' Used to,' Thorne said. 'She just lost her job.'
'Oh come on-'
'What do you want, Anna?'
She climbed a couple of steps, then leaned towards Thorne and held out a hand. He took the piece of paper she was brandishing.
'It's Donna's address.'
'Haven't we been through this?'
'Just go and see her,' Anna said. 'Please.'
'There's no point.' Thorne rubbed at his bare forearms, shook his head. 'Look, I don't want to see her and I very much doubt she'd be too keen on seeing me.'
'I phoned her. She knows I've spoken to you.'
'So, phone her again. Tell her I'm not coming.'
'Just go round there for half an hour.' Anna took another step up towards the door. 'That's all I'm asking. If you still feel like it's a waste of time, fair enough.'
'I will.'
'Meaning you'll go, right?'
'I thought you were just misguided this morning,' Thorne said. 'Now I think you're misguided and pushy.' He looked down at the slip of paper. An address in Seven Sisters.
'You got changed.'
Thorne looked up. 'What?'
'This morning,' Anna said, pointing, 'you looked like you couldn't wait to get out of that suit.'
Thorne suddenly felt rather self-conscious in his rattiest jeans, socks and T-shirt; even more so when he sensed Louise at his shoulder. He opened the door a little wider, so that she and Anna could see each other, made the introductions.

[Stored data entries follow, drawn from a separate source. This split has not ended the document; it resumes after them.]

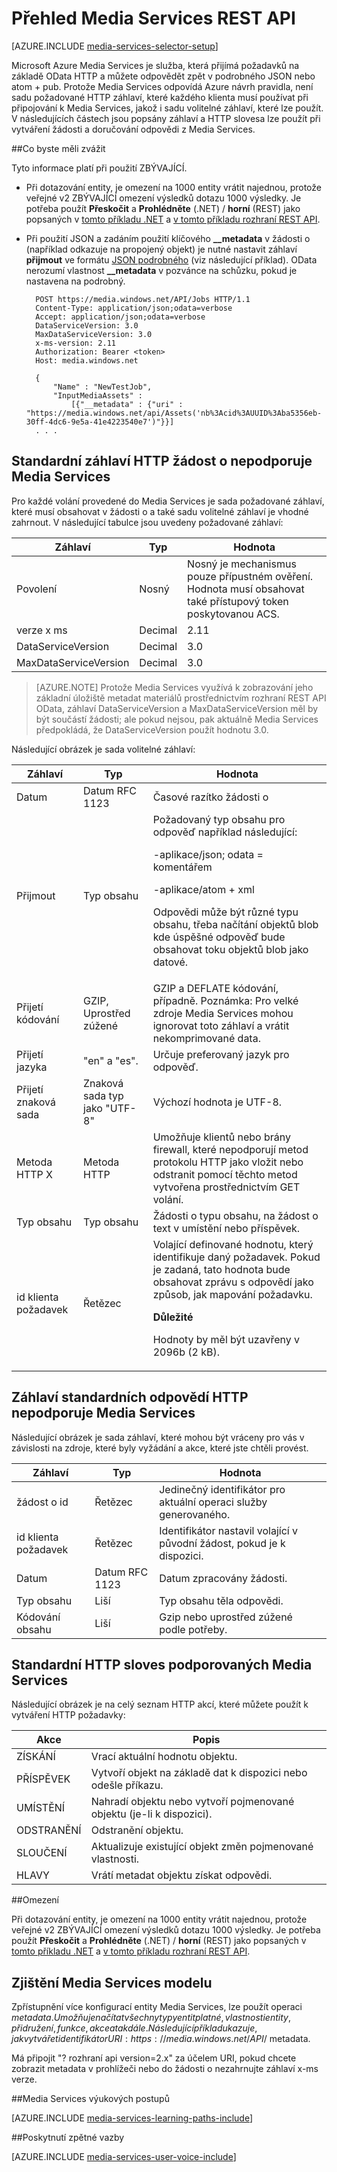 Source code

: <properties 
    pageTitle="Přehled Media Services REST API | Microsoft Azure" 
    description="Přehled Media Services REST API" 
    services="media-services" 
    documentationCenter="" 
    authors="Juliako" 
    manager="erikre" 
    editor=""/>

<tags 
    ms.service="media-services" 
    ms.workload="media" 
    ms.tgt_pltfrm="na" 
    ms.devlang="dotnet" 
    ms.topic="article" 
    ms.date="10/12/2016"
    ms.author="juliako"/>


# <a name="media-services-rest-api-overview"></a>Přehled Media Services REST API 

[AZURE.INCLUDE [media-services-selector-setup](../../includes/media-services-selector-setup.md)]

Microsoft Azure Media Services je služba, která přijímá požadavků na základě OData HTTP a můžete odpovědět zpět v podrobného JSON nebo atom + pub. Protože Media Services odpovídá Azure návrh pravidla, není sadu požadované HTTP záhlaví, které každého klienta musí používat při připojování k Media Services, jakož i sadu volitelné záhlaví, které lze použít. V následujících částech jsou popsány záhlaví a HTTP slovesa lze použít při vytváření žádosti a doručování odpovědi z Media Services.

##<a name="considerations"></a>Co byste měli zvážit 

Tyto informace platí při použití ZBÝVAJÍCÍ.

- Při dotazování entity, je omezení na 1000 entity vrátit najednou, protože veřejné v2 ZBÝVAJÍCÍ omezení výsledků dotazu 1000 výsledky. Je potřeba použít **Přeskočit** a **Prohlédněte** (.NET) / **horní** (REST) jako popsaných v [tomto příkladu .NET](media-services-dotnet-manage-entities.md#enumerating-through-large-collections-of-entities) a [v tomto příkladu rozhraní REST API](media-services-rest-manage-entities.md#enumerating-through-large-collections-of-entities). 

- Při použití JSON a zadáním použití klíčového **__metadata** v žádosti o (například odkazuje na propojený objekt) je nutné nastavit záhlaví **přijmout** ve formátu [JSON podrobného](http://www.odata.org/documentation/odata-version-3-0/json-verbose-format/) (viz následující příklad). OData nerozumí vlastnost **__metadata** v pozvánce na schůzku, pokud je nastavena na podrobný.  

        POST https://media.windows.net/API/Jobs HTTP/1.1
        Content-Type: application/json;odata=verbose
        Accept: application/json;odata=verbose
        DataServiceVersion: 3.0
        MaxDataServiceVersion: 3.0
        x-ms-version: 2.11
        Authorization: Bearer <token> 
        Host: media.windows.net
        
        {
            "Name" : "NewTestJob", 
            "InputMediaAssets" : 
                [{"__metadata" : {"uri" : "https://media.windows.net/api/Assets('nb%3Acid%3AUUID%3Aba5356eb-30ff-4dc6-9e5a-41e4223540e7')"}}]
        . . . 
        

## <a name="standard-http-request-headers-supported-by-media-services"></a>Standardní záhlaví HTTP žádost o nepodporuje Media Services

Pro každé volání provedené do Media Services je sada požadované záhlaví, které musí obsahovat v žádosti o a také sadu volitelné záhlaví je vhodné zahrnout. V následující tabulce jsou uvedeny požadované záhlaví:


Záhlaví|Typ|Hodnota
---|---|---
Povolení|Nosný|Nosný je mechanismus pouze přípustném ověření. Hodnota musí obsahovat také přístupový token poskytovanou ACS.
verze x ms|Decimal|2.11
DataServiceVersion|Decimal|3.0
MaxDataServiceVersion|Decimal|3.0



>[AZURE.NOTE] Protože Media Services využívá k zobrazování jeho základní úložiště metadat materiálů prostřednictvím rozhraní REST API OData, záhlaví DataServiceVersion a MaxDataServiceVersion měl by být součástí žádosti; ale pokud nejsou, pak aktuálně Media Services předpokládá, že DataServiceVersion použít hodnotu 3.0.

Následující obrázek je sada volitelné záhlaví:

Záhlaví|Typ|Hodnota
---|---|---
Datum|Datum RFC 1123|Časové razítko žádosti o
Přijmout|Typ obsahu|Požadovaný typ obsahu pro odpověď například následující:<p> -aplikace/json; odata = komentářem<p> -aplikace/atom + xml<p> Odpovědi může být různé typu obsahu, třeba načítání objektů blob kde úspěšné odpověď bude obsahovat toku objektů blob jako datové.
Přijetí kódování|GZIP, Uprostřed zúžené|GZIP a DEFLATE kódování, případně. Poznámka: Pro velké zdroje Media Services mohou ignorovat toto záhlaví a vrátit nekomprimované data.
Přijetí jazyka|"en" a "es".|Určuje preferovaný jazyk pro odpověď.
Přijetí znaková sada|Znaková sada typ jako "UTF-8"|Výchozí hodnota je UTF-8.
Metoda HTTP X|Metoda HTTP|Umožňuje klientů nebo brány firewall, které nepodporují metod protokolu HTTP jako vložit nebo odstranit pomocí těchto metod vytvořena prostřednictvím GET volání.
Typ obsahu|Typ obsahu|Žádosti o typu obsahu, na žádost o text v umístění nebo příspěvek.
id klienta požadavek|Řetězec|Volající definované hodnotu, který identifikuje daný požadavek. Pokud je zadaná, tato hodnota bude obsahovat zprávu s odpovědí jako způsob, jak mapování požadavku. <p><p>**Důležité**<p>Hodnoty by měl být uzavřeny v 2096b (2 kB).

## <a name="standard-http-response-headers-supported-by-media-services"></a>Záhlaví standardních odpovědí HTTP nepodporuje Media Services

Následující obrázek je sada záhlaví, které mohou být vráceny pro vás v závislosti na zdroje, které byly vyžádání a akce, které jste chtěli provést.


Záhlaví|Typ|Hodnota
---|---|---
žádost o id|Řetězec|Jedinečný identifikátor pro aktuální operaci služby generovaného.
id klienta požadavek|Řetězec|Identifikátor nastavil volající v původní žádost, pokud je k dispozici.
Datum|Datum RFC 1123|Datum zpracovány žádosti.
Typ obsahu|Liší|Typ obsahu těla odpovědi.
Kódování obsahu|Liší|Gzip nebo uprostřed zúžené podle potřeby.


## <a name="standard-http-verbs-supported-by-media-services"></a>Standardní HTTP sloves podporovaných Media Services

Následující obrázek je na celý seznam HTTP akcí, které můžete použít k vytváření HTTP požadavky:


Akce|Popis
---|---
ZÍSKÁNÍ|Vrací aktuální hodnotu objektu.
PŘÍSPĚVEK|Vytvoří objekt na základě dat k dispozici nebo odešle příkazu.
UMÍSTĚNÍ|Nahradí objektu nebo vytvoří pojmenované objektu (je-li k dispozici).
ODSTRANĚNÍ|Odstranění objektu.
SLOUČENÍ|Aktualizuje existující objekt změn pojmenované vlastnosti.
HLAVY|Vrátí metadat objektu získat odpovědi.

##<a name="limitation"></a>Omezení

Při dotazování entity, je omezení na 1000 entity vrátit najednou, protože veřejné v2 ZBÝVAJÍCÍ omezení výsledků dotazu 1000 výsledky. Je potřeba použít **Přeskočit** a **Prohlédněte** (.NET) / **horní** (REST) jako popsaných v [tomto příkladu .NET](media-services-dotnet-manage-entities.md#enumerating-through-large-collections-of-entities) a [v tomto příkladu rozhraní REST API](media-services-rest-manage-entities.md#enumerating-through-large-collections-of-entities). 


## <a name="discovering-media-services-model"></a>Zjištění Media Services modelu

Zpřístupnění více konfigurací entity Media Services, lze použít operaci $metadata. Umožňuje načítat všechny typy entit platné, vlastnosti entity, přidružení, funkce, akce a tak dále. Následující příklad ukazuje, jak vytvářet identifikátor URI: https://media.windows.net/API/$ metadata.

Má připojit "? rozhraní api version=2.x" za účelem URI, pokud chcete zobrazit metadata v prohlížeči nebo do žádosti o nezahrnujte záhlaví x-ms verze.



##<a name="media-services-learning-paths"></a>Media Services výukových postupů

[AZURE.INCLUDE [media-services-learning-paths-include](../../includes/media-services-learning-paths-include.md)]

##<a name="provide-feedback"></a>Poskytnutí zpětné vazby

[AZURE.INCLUDE [media-services-user-voice-include](../../includes/media-services-user-voice-include.md)]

'I'm really sorry to disturb you,' Anna said. 'I'm just being pushy.'
'It's OK,' Louise said, not really getting it. 'And you're welcome to come in, you know. I might go to bed, but if the pair of you have got stuff to talk about…'
Anna mumbled a thank-you and looked at her feet.
'It's fine,' Thorne said. 'We're about done.'
FIVE
For a few uncomfortable seconds, before reaching into his pocket for his warrant card, Thorne could only stare at the woman who had opened the door. She had short, bottle-blonde hair and a blank expression, her face thin and hard in spite of the bronze foundation and dark brown eyes.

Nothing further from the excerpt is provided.